NEW DATE Maddison Lecture Professor William Easterly – ‘Western Development Efforts: Altruism vs Self-Interest

This event, originally scheduled for 27 October, has now been rescheduled to 15 December 2022

Annually, the Groningen Growth and Development Centre (GGDC) organises the Maddison Lecture at the University of Groningen. This year’s lecture will be delivered by Professor William Easterly, Professor of Economics at New York University and Co-director of the NYU Development Research Institute. The Maddison lectures have been organised since 2011. The aim of these lectures is to bring leading scholars from around the world to Groningen to present on major topics of economic growth and development in a historical and comparative perspective, thus following the footsteps of Angus Maddison, who laid the foundations of research in this discipline at our university. The event is sponsored by the GGDC and by the SOM Research School of the Faculty of Economics and Business. The event is freely accessible.

About the speaker

William Easterly is Professor of Economics at New York University and Co-director of the NYU Development Research Institute.
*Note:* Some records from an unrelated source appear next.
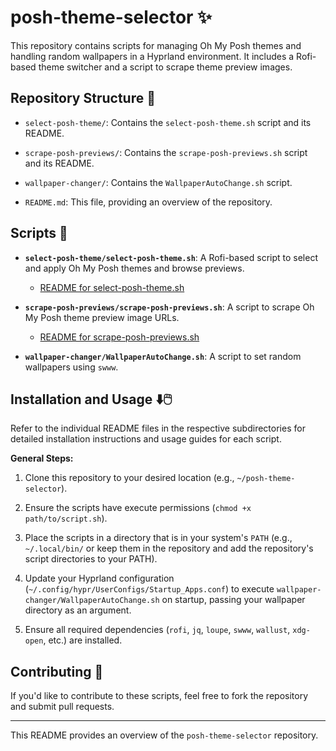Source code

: # posh-theme-selector ✨

This repository contains scripts for managing Oh My Posh themes and handling random wallpapers in a Hyprland environment. It includes a Rofi-based theme switcher and a script to scrape theme preview images.

## Repository Structure 📂

* `select-posh-theme/`: Contains the `select-posh-theme.sh` script and its README.

* `scrape-posh-previews/`: Contains the `scrape-posh-previews.sh` script and its README.

* `wallpaper-changer/`: Contains the `WallpaperAutoChange.sh` script.

* `README.md`: This file, providing an overview of the repository.

## Scripts 📜

* **`select-posh-theme/select-posh-theme.sh`**: A Rofi-based script to select and apply Oh My Posh themes and browse previews.

  * [README for select-posh-theme.sh](./select-posh-theme/README.md)

* **`scrape-posh-previews/scrape-posh-previews.sh`**: A script to scrape Oh My Posh theme preview image URLs.

  * [README for scrape-posh-previews.sh](./scrape-posh-previews/README.md)

* **`wallpaper-changer/WallpaperAutoChange.sh`**: A script to set random wallpapers using `swww`.

## Installation and Usage ⬇️🖱️

Refer to the individual README files in the respective subdirectories for detailed installation instructions and usage guides for each script.

**General Steps:**

1. Clone this repository to your desired location (e.g., `~/posh-theme-selector`).

2. Ensure the scripts have execute permissions (`chmod +x path/to/script.sh`).

3. Place the scripts in a directory that is in your system's `PATH` (e.g., `~/.local/bin/` or keep them in the repository and add the repository's script directories to your PATH).

4. Update your Hyprland configuration (`~/.config/hypr/UserConfigs/Startup_Apps.conf`) to execute `wallpaper-changer/WallpaperAutoChange.sh` on startup, passing your wallpaper directory as an argument.

5. Ensure all required dependencies (`rofi`, `jq`, `loupe`, `swww`, `wallust`, `xdg-open`, etc.) are installed.

## Contributing 🤝

If you'd like to contribute to these scripts, feel free to fork the repository and submit pull requests.

---

This README provides an overview of the `posh-theme-selector` repository.
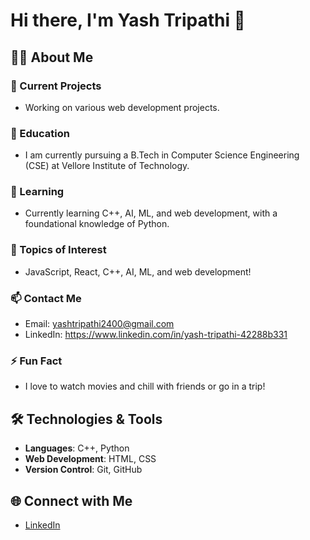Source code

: # Hi there, I'm Yash Tripathi 👋

## 👨‍💻 About Me
### 🔭 Current Projects
- Working on various web development projects.

### 🌱 Education
- I am currently pursuing a B.Tech in Computer Science Engineering (CSE) at Vellore Institute of Technology.

### 👯 Learning
- Currently learning C++, AI, ML, and web development, with a foundational knowledge of Python.


### 💬 Topics of Interest
-  JavaScript, React, C++, AI, ML, and web development!

### 📫 Contact Me
- Email: yashtripathi2400@gmail.com  
- LinkedIn: https://www.linkedin.com/in/yash-tripathi-42288b331

### ⚡ Fun Fact
- I love to watch movies and chill with friends or go in a trip!

## 🛠️ Technologies & Tools
- **Languages**: C++, Python
- **Web Development**: HTML, CSS
- **Version Control**: Git, GitHub


## 🌐 Connect with Me
- [LinkedIn](https://www.linkedin.com/in/yash-tripathi-42288b331)

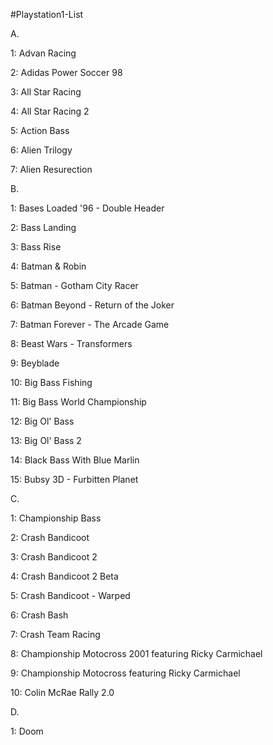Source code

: #Playstation1-List

A.

1: Advan Racing

2: Adidas Power Soccer 98

3: All Star Racing

4: All Star Racing 2

5: Action Bass

6: Alien Trilogy

7: Alien Resurection

B.

1: Bases Loaded '96 - Double Header

2: Bass Landing

3: Bass Rise

4: Batman & Robin

5: Batman - Gotham City Racer

6: Batman Beyond - Return of the Joker

7: Batman Forever - The Arcade Game

8: Beast Wars - Transformers

9: Beyblade

10: Big Bass Fishing

11: Big Bass World Championship

12: Big Ol' Bass

13: Big Ol' Bass 2

14: Black Bass With Blue Marlin

15: Bubsy 3D - Furbitten Planet

C.

1: Championship Bass

2: Crash Bandicoot

3: Crash Bandicoot 2 

4: Crash Bandicoot 2 Beta

5: Crash Bandicoot - Warped

6: Crash Bash

7: Crash Team Racing

8: Championship Motocross 2001 featuring Ricky Carmichael

9: Championship Motocross featuring Ricky Carmichael

10: Colin McRae Rally 2.0

D.

1: Doom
He is the author of three books: The Tyranny of Experts: Economists, Dictators, and the Forgotten Rights of the Poor (March 2014), The White Man’s Burden: Why the West’s Efforts to Aid the Rest Have Done So Much Ill and So Little Good (2006), which won the FA Hayek Award from the Manhattan Institute, and The Elusive Quest for Growth: Economists’ Adventures and Misadventures in the Tropics (2001). He has published more than 60 peer-reviewed academic articles, and has written columns and reviews for the New York Times, Wall Street Journal, Financial Times, New York Review of Books, and Washington Post. He has served as Co-Editor of the Journal of Development Economics and as Director of the blog Aid Watch. He is a Research Associate of NBER, and senior fellow at BREAD. Foreign Policy Magazine named him among the Top 100 Global Public Intellectuals in 2008 and 2009, and Thomson Reuters listed him as one of Highly Cited Researchers of 2014.